Equity considered to be ‘untouched piggy banks’ by investors
With a lot of property wealth contained within equity, one Australian firm sees this equity as not being optimised by investors.
According Voight Holgar of Design Doctors, investors are being held back by a lack of knowledge on fully optimising their portfolio.
“Imagine. Your car is easily capable of 100km/h but you never drive it faster than 2km/h because you don’t know how to. That’s how little we utilise the power of our residential property equity,” Mr Holgar said.
“Simple and inexpensive design improvements can often add many thousands of dollars to the value of a property if you know what to do.”
As a notable example, Mr Holgar uses a Melbourne property that underwent a $70,000 garden and exterior makeover to create an increase of $500,000 for the property’s value.

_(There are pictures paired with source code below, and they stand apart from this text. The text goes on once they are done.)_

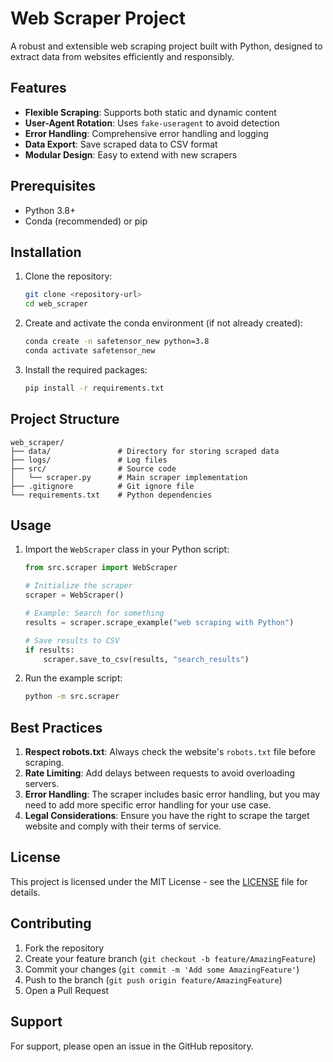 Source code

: # Web Scraper Project

A robust and extensible web scraping project built with Python, designed to extract data from websites efficiently and responsibly.

## Features

- **Flexible Scraping**: Supports both static and dynamic content
- **User-Agent Rotation**: Uses `fake-useragent` to avoid detection
- **Error Handling**: Comprehensive error handling and logging
- **Data Export**: Save scraped data to CSV format
- **Modular Design**: Easy to extend with new scrapers

## Prerequisites

- Python 3.8+
- Conda (recommended) or pip

## Installation

1. Clone the repository:
   ```bash
   git clone <repository-url>
   cd web_scraper
   ```

2. Create and activate the conda environment (if not already created):
   ```bash
   conda create -n safetensor_new python=3.8
   conda activate safetensor_new
   ```

3. Install the required packages:
   ```bash
   pip install -r requirements.txt
   ```

## Project Structure

```
web_scraper/
├── data/               # Directory for storing scraped data
├── logs/               # Log files
├── src/                # Source code
│   └── scraper.py      # Main scraper implementation
├── .gitignore          # Git ignore file
└── requirements.txt    # Python dependencies
```

## Usage

1. Import the `WebScraper` class in your Python script:
   ```python
   from src.scraper import WebScraper
   
   # Initialize the scraper
   scraper = WebScraper()
   
   # Example: Search for something
   results = scraper.scrape_example("web scraping with Python")
   
   # Save results to CSV
   if results:
       scraper.save_to_csv(results, "search_results")
   ```

2. Run the example script:
   ```bash
   python -m src.scraper
   ```

## Best Practices

1. **Respect robots.txt**: Always check the website's `robots.txt` file before scraping.
2. **Rate Limiting**: Add delays between requests to avoid overloading servers.
3. **Error Handling**: The scraper includes basic error handling, but you may need to add more specific error handling for your use case.
4. **Legal Considerations**: Ensure you have the right to scrape the target website and comply with their terms of service.

## License

This project is licensed under the MIT License - see the [LICENSE](LICENSE) file for details.

## Contributing

1. Fork the repository
2. Create your feature branch (`git checkout -b feature/AmazingFeature`)
3. Commit your changes (`git commit -m 'Add some AmazingFeature'`)
4. Push to the branch (`git push origin feature/AmazingFeature`)
5. Open a Pull Request

## Support

For support, please open an issue in the GitHub repository.
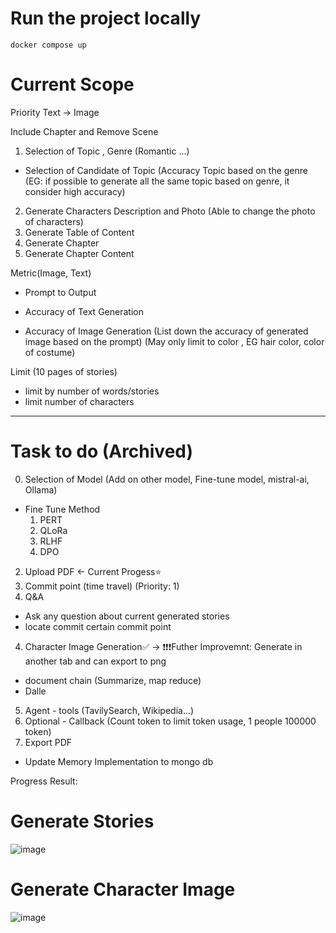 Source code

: # Run the project locally

```
docker compose up
```

# Current Scope
Priority
Text -> Image

Include Chapter and Remove Scene
1. Selection of Topic , Genre (Romantic ...) 
- Selection of Candidate of Topic
(Accuracy Topic based on the genre (EG: if possible to generate all the same topic based on genre, it consider high accuracy)
2. Generate Characters Description and Photo (Able to change the photo of characters)
3. Generate Table of Content
4. Generate Chapter
5. Generate Chapter Content

Metric(Image, Text)
- Prompt to Output
- Accuracy of Text Generation 

- Accuracy of Image Generation 
(List down the accuracy of generated image based on the prompt)
(May only limit to color , EG hair color, color of costume)

Limit (10 pages of stories)
- limit by number of words/stories
- limit number of characters

---

# Task to do (Archived)

0. Selection of Model (Add on other model, Fine-tune model, mistral-ai, Ollama)
  - Fine Tune Method
    1. PERT
    2. QLoRa
    3. RLHF
    4. DPO
2. Upload PDF <- Current Progess⭐
3. Commit point (time travel) (Priority: 1)
4. Q&A

- Ask any question about current generated stories
- locate commit certain commit point

4. Character Image Generation✅ -> ❗❗❗Futher Improvemnt: Generate in another tab and can export to png

- document chain (Summarize, map reduce)
- Dalle

5. Agent - tools (TavilySearch, Wikipedia...)
6. Optional - Callback (Count token to limit token usage, 1 people 100000 token)
7. Export PDF

- Update Memory Implementation to mongo db

Progress Result:

# Generate Stories
![image](https://github.com/user-attachments/assets/1d076280-1d05-4fa6-a380-f39a98939d14)


# Generate Character Image
![image](https://github.com/user-attachments/assets/b28f7066-4b43-4242-9f96-bc2aae4834cf)

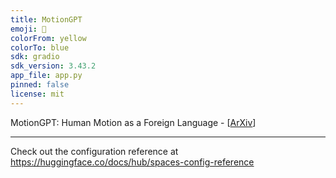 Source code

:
 ```yaml
---
title: MotionGPT
emoji: 🏃
colorFrom: yellow
colorTo: blue
sdk: gradio
sdk_version: 3.43.2
app_file: app.py
pinned: false
license: mit
---
```


MotionGPT: Human Motion as a Foreign Language - [[ArXiv](https://arxiv.org/abs/2306.14795)]

---

Check out the configuration reference at https://huggingface.co/docs/hub/spaces-config-reference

He adds he has seen other examples of cheaper improvements creating yields up to 50 per cent of returns on investment.
“A $20,000 cosmetic renovation only needs to increase the value of your home by $30,000 for you to realise a 50 per cent return on your initial investment,” Mr Holgar said.
“There are very few investment opportunities that offer the potential of a relatively low-risk 50 per cent return within a matter of weeks. And better still, your return continues to compound as long as residential markets experience growth.”
Mr Holgar explained a lack of design skills are a contributing factor towards investors focusing on the "untouched piggy bank".
“Good design pays dividends. A little extra care and attention in research, planning, design and execution can yield a premium return,” he said.